[Entries taken from a collection]

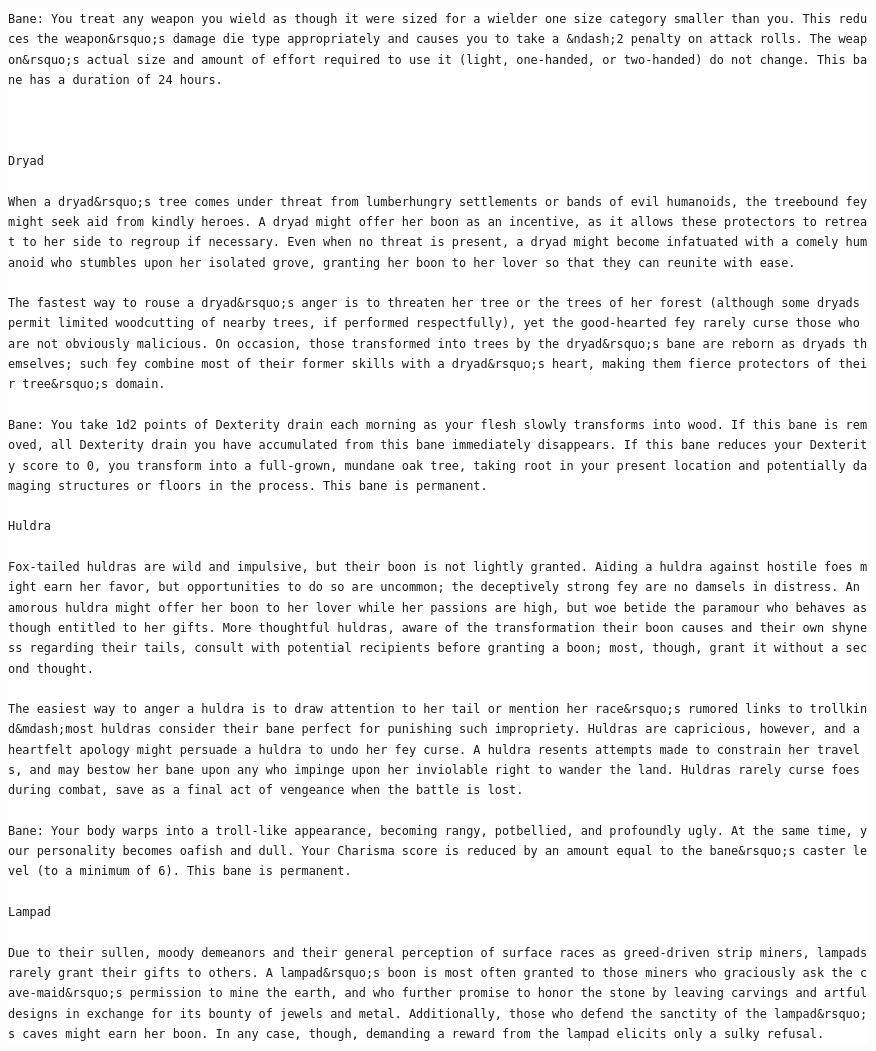     Bane: You treat any weapon you wield as though it were sized for a wielder one size category smaller than you. This reduces the weapon&rsquo;s damage die type appropriately and causes you to take a &ndash;2 penalty on attack rolls. The weapon&rsquo;s actual size and amount of effort required to use it (light, one-handed, or two-handed) do not change. This bane has a duration of 24 hours. 

    

    Dryad

    When a dryad&rsquo;s tree comes under threat from lumberhungry settlements or bands of evil humanoids, the treebound fey might seek aid from kindly heroes. A dryad might offer her boon as an incentive, as it allows these protectors to retreat to her side to regroup if necessary. Even when no threat is present, a dryad might become infatuated with a comely humanoid who stumbles upon her isolated grove, granting her boon to her lover so that they can reunite with ease.

    The fastest way to rouse a dryad&rsquo;s anger is to threaten her tree or the trees of her forest (although some dryads permit limited woodcutting of nearby trees, if performed respectfully), yet the good-hearted fey rarely curse those who are not obviously malicious. On occasion, those transformed into trees by the dryad&rsquo;s bane are reborn as dryads themselves; such fey combine most of their former skills with a dryad&rsquo;s heart, making them fierce protectors of their tree&rsquo;s domain.

    Bane: You take 1d2 points of Dexterity drain each morning as your flesh slowly transforms into wood. If this bane is removed, all Dexterity drain you have accumulated from this bane immediately disappears. If this bane reduces your Dexterity score to 0, you transform into a full-grown, mundane oak tree, taking root in your present location and potentially damaging structures or floors in the process. This bane is permanent.

    Huldra

    Fox-tailed huldras are wild and impulsive, but their boon is not lightly granted. Aiding a huldra against hostile foes might earn her favor, but opportunities to do so are uncommon; the deceptively strong fey are no damsels in distress. An amorous huldra might offer her boon to her lover while her passions are high, but woe betide the paramour who behaves as though entitled to her gifts. More thoughtful huldras, aware of the transformation their boon causes and their own shyness regarding their tails, consult with potential recipients before granting a boon; most, though, grant it without a second thought.

    The easiest way to anger a huldra is to draw attention to her tail or mention her race&rsquo;s rumored links to trollkind&mdash;most huldras consider their bane perfect for punishing such impropriety. Huldras are capricious, however, and a heartfelt apology might persuade a huldra to undo her fey curse. A huldra resents attempts made to constrain her travels, and may bestow her bane upon any who impinge upon her inviolable right to wander the land. Huldras rarely curse foes during combat, save as a final act of vengeance when the battle is lost.

    Bane: Your body warps into a troll-like appearance, becoming rangy, potbellied, and profoundly ugly. At the same time, your personality becomes oafish and dull. Your Charisma score is reduced by an amount equal to the bane&rsquo;s caster level (to a minimum of 6). This bane is permanent.

    Lampad

    Due to their sullen, moody demeanors and their general perception of surface races as greed-driven strip miners, lampads rarely grant their gifts to others. A lampad&rsquo;s boon is most often granted to those miners who graciously ask the cave-maid&rsquo;s permission to mine the earth, and who further promise to honor the stone by leaving carvings and artful designs in exchange for its bounty of jewels and metal. Additionally, those who defend the sanctity of the lampad&rsquo;s caves might earn her boon. In any case, though, demanding a reward from the lampad elicits only a sulky refusal.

What this task involves »
For each line of the entries that includes "foes", show that line.

Exercise result »
    Fox-tailed huldras are wild and impulsive, but their boon is not lightly granted. Aiding a huldra against hostile foes might earn her favor, but opportunities to do so are uncommon; the deceptively strong fey are no damsels in distress. An amorous huldra might offer her boon to her lover while her passions are high, but woe betide the paramour who behaves as though entitled to her gifts. More thoughtful huldras, aware of the transformation their boon causes and their own shyness regarding their tails, consult with potential recipients before granting a boon; most, though, grant it without a second thought.
    The easiest way to anger a huldra is to draw attention to her tail or mention her race&rsquo;s rumored links to trollkind&mdash;most huldras consider their bane perfect for punishing such impropriety. Huldras are capricious, however, and a heartfelt apology might persuade a huldra to undo her fey curse. A huldra resents attempts made to constrain her travels, and may bestow her bane upon any who impinge upon her inviolable right to wander the land. Huldras rarely curse foes during combat, save as a final act of vengeance when the battle is lost.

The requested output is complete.